Any proceeds earned from the BIFFPP Series in print available on Amazon - will be donated to the Bermuda Salvation Army in memory of our mother, Clarine Harris and our father, Cecil E Harris, the Sewing Machine Man of Wesley Street, Hamilton, Bermuda.

The Book in digital PDF format is free to download. 

As a long-term (February 2000) financial columnist for the Royal Gazette, Bermuda, and numerous other Bermuda and international publications, it is my hope that this series will provide relevant useful, financial information to help Bermuda Islanders understand the complexity of the relationships between their domestic financial interests and their international connections to better manage their finances.


Why would I do this?

Background. Bermuda and our people possess a proud and unique history. For more than four hundred years, Bermuda and our people have commanded a strong, viable position in global trade, inconceivably inversely proportionate to our tiny island and small population.

From the arrival of our first shipwrecked sailors, Bermudians have always lived in an open society with fiercely independent survivalist instincts.

Never much constrained by physical frontiers, as well as possibly to relieve the restrictions of life contained within 21 square miles, Bermudians have acquired legendary reputations as some of the world’s foremost mariners, traders, and explorers.

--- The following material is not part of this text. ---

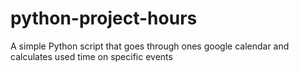 # python-project-hours
A simple Python script that goes through ones google calendar and calculates used time on specific events

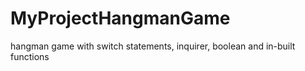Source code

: # MyProjectHangmanGame
hangman game with switch statements, inquirer, boolean and in-built functions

Our forebears, in 1610, delivered the US Jamestown settlement from starvation in the Bermuda-built HMS Deliverance (from scavenged nautical wreckage and native cedar); have joined just causes (and other countries’ armies), with some fighting the ultimate battle for world peace, liberty and justice for all. Families have emigrated to far off nations, assimilating new cultures and relationships in the quest for commerce and discovery.

Centuries, generations, and decades later they have returned to Bermuda bringing with them the trappings of international living, cosmopolitan thought, multiple extended family nationalities, while possessing assets and conducting business in other jurisdictions.

This Global mobility (rock fever) of our people is indicative of the reality that every country and its residents now live in a time of constant change: people, money, goods, intellectual property, innovation, and ideas literally encompassing, circumventing the earth in continuous movement.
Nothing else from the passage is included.